I grew up in the last days of polio's terrifying potential, and remember how excited and happy the folks were when the vaccines came out. It had obviously been a scary part of life every summer, and now it was gone. During this period, the exploits of Walter Reed in killing Yellow Fever, another summer joy, were revisited in the media, and medical heroes were honored.

Over the years, we later learned that Walter Reed ran an entirely racist system of testing his vaccines, and that an awful lot of dark skinned people were given placebos, and that Reed and his buds - lionized for taking the vaccine in tests - already had a solid idea that it worked by understood process. A lot of people died, perhaps unnecessarily, so that a lot more would live.

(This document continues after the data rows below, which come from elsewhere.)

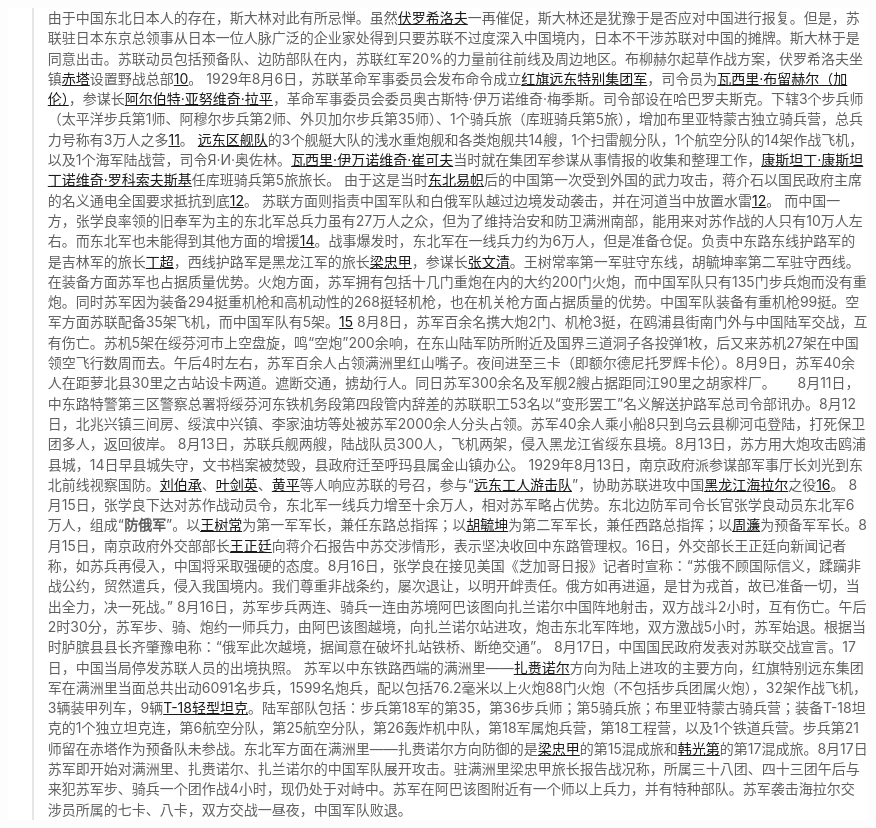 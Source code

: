 >由于中国东北日本人的存在，斯大林对此有所忌惮。虽然[伏罗希洛夫](https://zh.m.wikipedia.org/wiki/%E4%BC%8F%E7%BD%97%E5%B8%8C%E6%B4%9B%E5%A4%AB "伏罗希洛夫")一再催促，斯大林还是犹豫于是否应对中国进行报复。但是，苏联驻日本东京总领事从日本一位人脉广泛的企业家处得到只要苏联不过度深入中国境内，日本不干涉苏联对中国的摊牌。斯大林于是同意出击。苏联动员包括预备队、边防部队在内，苏联红军20%的力量前往前线及周边地区。布柳赫尔起草作战方案，伏罗希洛夫坐镇[赤塔](https://zh.m.wikipedia.org/wiki/%E8%B5%A4%E5%A1%94 "赤塔")设置野战总部[10](https://zh.m.wikipedia.org/zh-cn/%E4%B8%AD%E4%B8%9C%E8%B7%AF%E4%BA%8B%E4%BB%B6#cite_note-sk-1)。
>1929年8月6日，苏联革命军事委员会发布命令成立[红旗远东特别集团军](https://zh.m.wikipedia.org/wiki/%E7%BA%A2%E6%97%97%E8%BF%9C%E4%B8%9C%E7%89%B9%E5%88%AB%E9%9B%86%E5%9B%A2%E5%86%9B "红旗远东特别集团军")，司令员为[瓦西里·布留赫尔（加伦）](https://zh.m.wikipedia.org/wiki/%E7%93%A6%E8%A5%BF%E9%87%8C%C2%B7%E5%B8%83%E7%95%99%E8%B5%AB%E5%B0%94 "瓦西里·布留赫尔")，参谋长[阿尔伯特·亚努维奇·拉平](https://zh.m.wikipedia.org/w/index.php?title=%E9%98%BF%E5%B0%94%E4%BC%AF%E7%89%B9%C2%B7%E4%BA%9A%E5%8A%AA%E7%BB%B4%E5%A5%87%C2%B7%E6%8B%89%E5%B9%B3&action=edit&redlink=1 "阿尔伯特·亚努维奇·拉平（页面不存在）")，革命军事委员会委员奥古斯特·伊万诺维奇·梅季斯。司令部设在哈巴罗夫斯克。下辖3个步兵师（太平洋步兵第1师、阿穆尔步兵第2师、外贝加尔步兵第35师）、1个骑兵旅（库班骑兵第5旅），增加布里亚特蒙古独立骑兵营，总兵力号称有3万人之多[11](https://zh.m.wikipedia.org/zh-cn/%E4%B8%AD%E4%B8%9C%E8%B7%AF%E4%BA%8B%E4%BB%B6#cite_note-11)。 [远东区舰队](https://zh.m.wikipedia.org/w/index.php?title=%E8%BF%9C%E4%B8%9C%E5%8C%BA%E8%88%B0%E9%98%9F&action=edit&redlink=1 "远东区舰队（页面不存在）")的3个舰艇大队的浅水重炮舰和各类炮舰共14艘，1个扫雷舰分队，1个航空分队的14架作战飞机，以及1个海军陆战营，司令Я·И·奥佐林。[瓦西里·伊万诺维奇·崔可夫](https://zh.m.wikipedia.org/wiki/%E7%93%A6%E8%A5%BF%E9%87%8C%C2%B7%E4%BC%8A%E4%B8%87%E8%AF%BA%E7%BB%B4%E5%A5%87%C2%B7%E5%B4%94%E5%8F%AF%E5%A4%AB "瓦西里·伊万诺维奇·崔可夫")当时就在集团军参谋从事情报的收集和整理工作，[康斯坦丁·康斯坦丁诺维奇·罗科索夫斯基](https://zh.m.wikipedia.org/wiki/%E5%BA%B7%E6%96%AF%E5%9D%A6%E4%B8%81%C2%B7%E5%BA%B7%E6%96%AF%E5%9D%A6%E4%B8%81%E8%AF%BA%E7%BB%B4%E5%A5%87%C2%B7%E7%BD%97%E7%A7%91%E7%B4%A2%E5%A4%AB%E6%96%AF%E5%9F%BA "康斯坦丁·康斯坦丁诺维奇·罗科索夫斯基")任库班骑兵第5旅旅长。
>由于这是当时[东北易帜](https://zh.m.wikipedia.org/wiki/%E4%B8%9C%E5%8C%97%E6%98%93%E5%B8%9C "东北易帜")后的中国第一次受到外国的武力攻击，蒋介石以国民政府主席的名义通电全国要求抵抗到底[12](https://zh.m.wikipedia.org/zh-cn/%E4%B8%AD%E4%B8%9C%E8%B7%AF%E4%BA%8B%E4%BB%B6#cite_note-sankei135136-12)。 苏联方面则指责中国军队和白俄军队越过边境发动袭击，并在河道当中放置水雷[12](https://zh.m.wikipedia.org/zh-cn/%E4%B8%AD%E4%B8%9C%E8%B7%AF%E4%BA%8B%E4%BB%B6#cite_note-13)。
>而中国一方，张学良率领的旧奉军为主的东北军总兵力虽有27万人之众，但为了维持治安和防卫满洲南部，能用来对苏作战的人只有10万人左右。而东北军也未能得到其他方面的增援[14](https://zh.m.wikipedia.org/zh-cn/%E4%B8%AD%E4%B8%9C%E8%B7%AF%E4%BA%8B%E4%BB%B6#cite_note-14)。战事爆发时，东北军在一线兵力约为6万人，但是准备仓促。负责中东路东线护路军的是吉林军的旅长[丁超](https://zh.m.wikipedia.org/wiki/%E4%B8%81%E8%B6%85 "丁超")，西线护路军是黑龙江军的旅长[梁忠甲](https://zh.m.wikipedia.org/w/index.php?title=%E6%A2%81%E5%BF%A0%E7%94%B2&action=edit&redlink=1 "梁忠甲（页面不存在）")，参谋长[张文清](https://zh.m.wikipedia.org/w/index.php?title=%E5%BC%A0%E6%96%87%E6%B8%85&action=edit&redlink=1 "张文清（页面不存在）")。王树常率第一军驻守东线，胡毓坤率第二军驻守西线。在装备方面苏军也占据质量优势。火炮方面，苏军拥有包括十几门重炮在内的大约200门火炮，而中国军队只有135门步兵炮而没有重炮。同时苏军因为装备294挺重机枪和高机动性的268挺轻机枪，也在机关枪方面占据质量的优势。中国军队装备有重机枪99挺。空军方面苏联配备35架飞机，而中国军队有5架。[15](https://zh.m.wikipedia.org/zh-cn/%E4%B8%AD%E4%B8%9C%E8%B7%AF%E4%BA%8B%E4%BB%B6#cite_note-kojima-15)
>8月8日，苏军百余名携大炮2门、机枪3挺，在鸥浦县街南门外与中国陆军交战，互有伤亡。苏机5架在绥芬河市上空盘旋，鸣“空炮”200余响，在东山陆军防所附近及国界三道洞子各投弹1枚，后又来苏机27架在中国领空飞行数周而去。午后4时左右，苏军百余人占领满洲里红山嘴子。夜间进至三卡（即额尔德尼托罗辉卡伦）。8月9日，苏军40余人在距萝北县30里之古站设卡两道。遮断交通，掳劫行人。同日苏军300余名及军舰2艘占据距同江90里之胡家柈厂。 　
>8月11日，中东路特警第三区警察总署将绥芬河东铁机务段第四段管内辞差的苏联职工53名以“变形罢工”名义解送护路军总司令部讯办。8月12日，北兆兴镇三间房、绥滨中兴镇、李家油坊等处被苏军2000余人分头占领。苏军40余人乘小船8只到乌云县柳河屯登陆，打死保卫团多人，返回彼岸。 8月13日，苏联兵舰两艘，陆战队员300人，飞机两架，侵入黑龙江省绥东县境。8月13日，苏方用大炮攻击鸥浦县城，14日早县城失守，文书档案被焚毁，县政府迁至呼玛县属金山镇办公。
>1929年8月13日，南京政府派参谋部军事厅长刘光到东北前线视察国防。[刘伯承](https://zh.m.wikipedia.org/wiki/%E5%8A%89%E4%BC%AF%E6%89%BF "刘伯承")、[叶剑英](https://zh.m.wikipedia.org/wiki/%E8%91%89%E5%8A%8D%E8%8B%B1 "叶剑英")、[黄平](https://zh.m.wikipedia.org/wiki/%E9%BB%84%E5%B9%B3_(%E4%B8%AD%E5%85%B1%E4%B8%AD%E5%A4%AE%E5%80%99%E8%A1%A5%E5%A7%94%E5%91%98) "黄平 (中共中央候补委员)")等人响应苏联的号召，参与“[远东工人游击队](https://zh.m.wikipedia.org/wiki/%E8%BF%9C%E4%B8%9C%E5%B7%A5%E4%BA%BA%E6%B8%B8%E5%87%BB%E9%98%9F "远东工人游击队")”，协助苏联进攻中国[黑龙江](https://zh.m.wikipedia.org/wiki/%E9%BB%91%E9%BE%8D%E6%B1%9F "黑龙江")[海拉尔](https://zh.m.wikipedia.org/wiki/%E6%B5%B7%E6%8B%89%E7%88%BE "海拉尔")之役[16](https://zh.m.wikipedia.org/zh-cn/%E4%B8%AD%E4%B8%9C%E8%B7%AF%E4%BA%8B%E4%BB%B6#cite_note-16)。
>8月15日，张学良下达对苏作战动员令，东北军一线兵力增至十余万人，相对苏军略占优势。东北边防军司令长官张学良动员东北军6万人，组成“**防俄军**”。以[王树常](https://zh.m.wikipedia.org/wiki/%E7%8E%8B%E6%A8%B9%E5%B8%B8 "王树常")为第一军军长，兼任东路总指挥；以[胡毓坤](https://zh.m.wikipedia.org/wiki/%E8%83%A1%E6%AF%93%E5%9D%A4 "胡毓坤")为第二军军长，兼任西路总指挥；以[周濂](https://zh.m.wikipedia.org/wiki/%E5%91%A8%E6%BF%82 "周濂")为预备军军长。8月15日，南京政府外交部部长[王正廷](https://zh.m.wikipedia.org/wiki/%E7%8E%8B%E6%AD%A3%E5%BB%B7 "王正廷")向蒋介石报告中苏交涉情形，表示坚决收回中东路管理权。16日，外交部长王正廷向新闻记者称，如苏兵再侵入，中国将采取强硬的态度。8月16日，张学良在接见美国《芝加哥日报》记者时宣称：“苏俄不顾国际信义，蹂躏非战公约，贸然遣兵，侵入我国境内。我们尊重非战条约，屡次退让，以明开衅责任。俄方如再进逼，是甘为戎首，故已准备一切，当出全力，决一死战。”
>8月16日，苏军步兵两连、骑兵一连由苏境阿巴该图向扎兰诺尔中国阵地射击，双方战斗2小时，互有伤亡。午后2时30分，苏军步、骑、炮约一师兵力，由阿巴该图越境，向扎兰诺尔站进攻，炮击东北军阵地，双方激战5小时，苏军始退。根据当时胪膑县县长齐肇豫电称：“俄军此次越境，据闻意在破坏扎站铁桥、断绝交通”。
>8月17日，中国国民政府发表对苏联交战宣言。17日，中国当局停发苏联人员的出境执照。
>苏军以中东铁路西端的满洲里——[扎赉诺尔](https://zh.m.wikipedia.org/wiki/%E6%89%8E%E8%B5%89%E8%AF%BA%E5%B0%94 "扎赉诺尔")方向为陆上进攻的主要方向，红旗特别远东集团军在满洲里当面总共出动6091名步兵，1599名炮兵，配以包括76.2毫米以上火炮88门火炮（不包括步兵团属火炮），32架作战飞机，3辆装甲列车，9辆[T-18轻型坦克](https://zh.m.wikipedia.org/wiki/T-18%E5%9D%A6%E5%85%8B "T-18坦克")。陆军部队包括：步兵第18军的第35，第36步兵师；第5骑兵旅；布里亚特蒙古骑兵营；装备T-18坦克的1个独立坦克连，第6航空分队，第25航空分队，第26轰炸机中队，第18军属炮兵营，第18工程营，以及1个铁道兵营。步兵第21师留在赤塔作为预备队未参战。东北军方面在满洲里——扎赉诺尔方向防御的是[梁忠甲](https://zh.m.wikipedia.org/w/index.php?title=%E6%A2%81%E5%BF%A0%E7%94%B2&action=edit&redlink=1 "梁忠甲（页面不存在）")的第15混成旅和[韩光第](https://zh.m.wikipedia.org/w/index.php?title=%E9%9F%A9%E5%85%89%E7%AC%AC&action=edit&redlink=1 "韩光第（页面不存在）")的第17混成旅。8月17日苏军即开始对满洲里、扎赉诺尔、扎兰诺尔的中国军队展开攻击。驻满洲里梁忠甲旅长报告战况称，所属三十八团、四十三团午后与来犯苏军步、骑兵一个团作战4小时，现仍处于对峙中。苏军在阿巴该图附近有一个师以上兵力，并有特种部队。苏军袭击海拉尔交涉员所属的七卡、八卡，双方交战一昼夜，中国军队败退。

During the polio years I got the measles, considered a childhood disease and more of an irritant than a concern. It knocked me out for about two weeks, and I only remember sleeping a lot in the infirmary. Not a big deal. But, as with the underlying bugs and viruses that give us Scarlet Fever, German Measles, and Chicken Pox, there were connections between diseases and their presentation that we didn't know back then. If anyone knew Shingles and Chicken Pox were gifted by the same virus, doubtful so many parents would have had Pox parties to get the kids sick, cured, and forever impervious to Chicken Pox as early as possible if they knew they were condemning them to god awful Shingles later in life. I never had Chicken Pox or German Measles, and so escaped. And anyway, there were vaccines for Chicken Pox. Measles, Yellow Fever, Polio, and German Measles pretty much died out because of the vaccines.

But, measles are back. They're all back. An outbreak at Disneyland has focused attention on the great numbers of parents who do not get their kids vaccinated. And it seems Colorado's kindergarten population has the lowest vaccination rate for measles in the entire country, but Wyoming hasn't reported yet. Although the Disney Plague has only affected one Colorado child, it is reasonably feared with so many unvaccinated children we're going to get hit with a major outbreak. Colorado's low vaccination rate is attributable to the state's high exemption rate, one of twenty states allows parents alone to make that decision for any reason they want.

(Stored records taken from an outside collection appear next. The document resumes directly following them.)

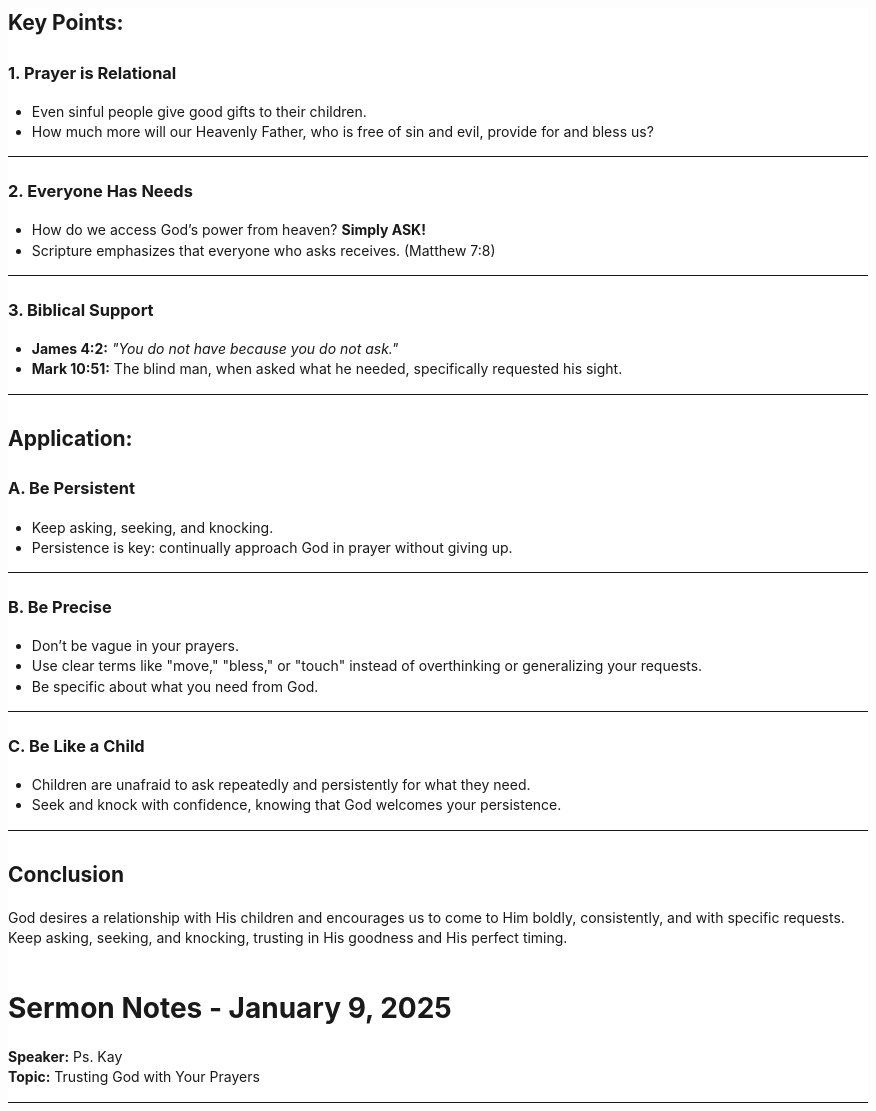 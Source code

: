 
## Key Points:  

### 1. Prayer is Relational  
- Even sinful people give good gifts to their children.  
- How much more will our Heavenly Father, who is free of sin and evil, provide for and bless us?  

---

### 2. Everyone Has Needs  
- How do we access God’s power from heaven? **Simply ASK!**  
- Scripture emphasizes that everyone who asks receives. (Matthew 7:8)  

---

### 3. Biblical Support  
- **James 4:2:** *"You do not have because you do not ask."*  
- **Mark 10:51:** The blind man, when asked what he needed, specifically requested his sight.  

---

## Application:  

### A. Be Persistent  
- Keep asking, seeking, and knocking.  
- Persistence is key: continually approach God in prayer without giving up.  

---

### B. Be Precise  
- Don’t be vague in your prayers.  
- Use clear terms like "move," "bless," or "touch" instead of overthinking or generalizing your requests.  
- Be specific about what you need from God.  

---

### C. Be Like a Child  
- Children are unafraid to ask repeatedly and persistently for what they need.  
- Seek and knock with confidence, knowing that God welcomes your persistence.  

---

## Conclusion  
God desires a relationship with His children and encourages us to come to Him boldly, consistently, and with specific requests. Keep asking, seeking, and knocking, trusting in His goodness and His perfect timing.

# Sermon Notes - January 9, 2025   
**Speaker:** Ps. Kay  
**Topic:** Trusting God with Your Prayers  

---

The fear of autism by vaccination, a big deal years back, was pretty much demolished after the prestigious English medical journal Lancet, which had originally supported and published a crook's fake evidence for a connection between vaccination serum and that terrifying condition, recanted. It removed all guilt from the parent, and so it was hard to give up that story. It's still promoted today. Parents vote, and the GOP's clown car is pushing this again, Ron Paul is the latest.

The most powerful lobby group in this country is the Federation of Crappy Parents. Politicians pander to it. It's not an entirely fair theory, but it started with the media discovering how many children were killed in tenement or house fires in centuries past. It was concurrently discovered that many or most of the fires were due to drunken parents falling asleep in dangerous firetraps with a cigarette in their mouth. What to do?

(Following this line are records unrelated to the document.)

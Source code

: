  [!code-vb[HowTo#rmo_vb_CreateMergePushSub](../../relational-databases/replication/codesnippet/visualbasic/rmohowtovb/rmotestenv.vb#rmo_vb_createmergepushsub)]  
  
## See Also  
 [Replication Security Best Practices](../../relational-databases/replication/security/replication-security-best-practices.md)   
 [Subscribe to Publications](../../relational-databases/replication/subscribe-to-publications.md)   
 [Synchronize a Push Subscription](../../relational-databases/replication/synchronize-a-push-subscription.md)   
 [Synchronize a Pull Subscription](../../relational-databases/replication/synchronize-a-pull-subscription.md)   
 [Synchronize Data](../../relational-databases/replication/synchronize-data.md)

Certainly not hold the drunken parent responsible, nor the landlords for their tinderbox housing. They voted. So, society demanded fireproof clothing and material for the child and house insulation, which brought asbestos into our lives. When the startling horrors of asbestos were discovered and the product restricted and banned, attitudes against smoking and alcoholism had changed, and things have worked out for the better. But the obvious cause of initial concern - parents drunk, smoking, often poor, and no building codes - was never actually addressed constructively. Or in time.

If you grant parents the right to harbor Typhoid Marys in their household, are they guilty of any deaths caused? And besides, if vaccinations work, get them for your kid and my kid can't hurt them. Win-win.

We don't actually know what autism is, or its cause, and I can never shake the thought parents suspect their own past drug use as responsible for their child's affliction, can't accept the guilt, and want to append it to someone else. I do think that for the Shingles potential alone it is better to get the Pox vaccine.

And Rand Paul should be forced to support his claim that vaccinations cause autism.